CHAPTER XXXV
THE FUTURE—ABOVE ALL, A LASTING PEACE
Will the future bring us peace; above all, a lasting
peace? Though nothing less is worth having, we cannot have war.
I saw M. Franklin-Bouillon in Paris and, though not perhaps in agreement with all he did in Syria, I maintain that his work in Moudania deserved thanks rather than criticism. He knows the Turks well, and affirms that he would have made peace at Lausanne. He possibly might have done so, but would it have been lasting peace?
On my way back to London we cross the channel in a Handley-Page Aeroplane. There is just time to prepare a conclusive answer to all questions about the harem; for no matter how eager we are to proceed, after six months' study of the Angora movement, to more important impressions, every newspaper correspondent asks about the harem.

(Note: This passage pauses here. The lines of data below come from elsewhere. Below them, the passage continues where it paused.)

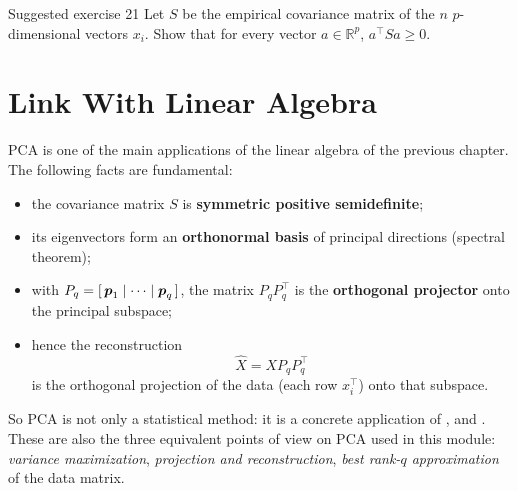 

\begin{Exercise}{Suggested exercise 21}{}
  Let $S$ be the empirical covariance matrix of the $n$ $p$-dimensional vectors $x_i$. Show that for every
  vector $a \in \mathbb{R}^p$, $a^\top S a \geq 0$.
\end{Exercise}


\section{Link With Linear Algebra}

PCA is one of the main applications of the linear algebra of the previous chapter. The following facts are
fundamental:
\begin{itemize}
  \item the covariance matrix $S$ is \textbf{symmetric positive semidefinite};
  \item its eigenvectors form an \textbf{orthonormal basis} of principal directions (spectral theorem);
  \item with $P_q = [\,\bs{p}_1 \mid \cdots \mid \bs{p}_q\,]$, the matrix $P_q P_q^\top$ is the
        \textbf{orthogonal projector} onto the principal subspace;
  \item hence the reconstruction
        \[
          \hat{X} = X P_q P_q^\top
        \]
        is the orthogonal projection of the data (each row $x_i^\top$) onto that subspace.
\end{itemize}
So PCA is not only a statistical method: it is a concrete application of ,
 and . These are also the three equivalent points
of view on PCA used in this module: \emph{variance maximization}, \emph{projection and reconstruction},
\emph{best rank-$q$ approximation} of the data matrix.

Just as for those who, in the States; held me personally responsible for our policy in Ireland, I stole from Life a witty answer, compressed into this dramatic "tabloid," that "turned away American wrath":
"Pat: Wouldn't it be awful if England now gave us all we wanted?"
"Mike: Sure, and 'twould be like her to play us the dirty trick."
In like manner, I prepared two shots to kill "harem" inquiries:—
One: "Why has the Turk only one wife, to-day?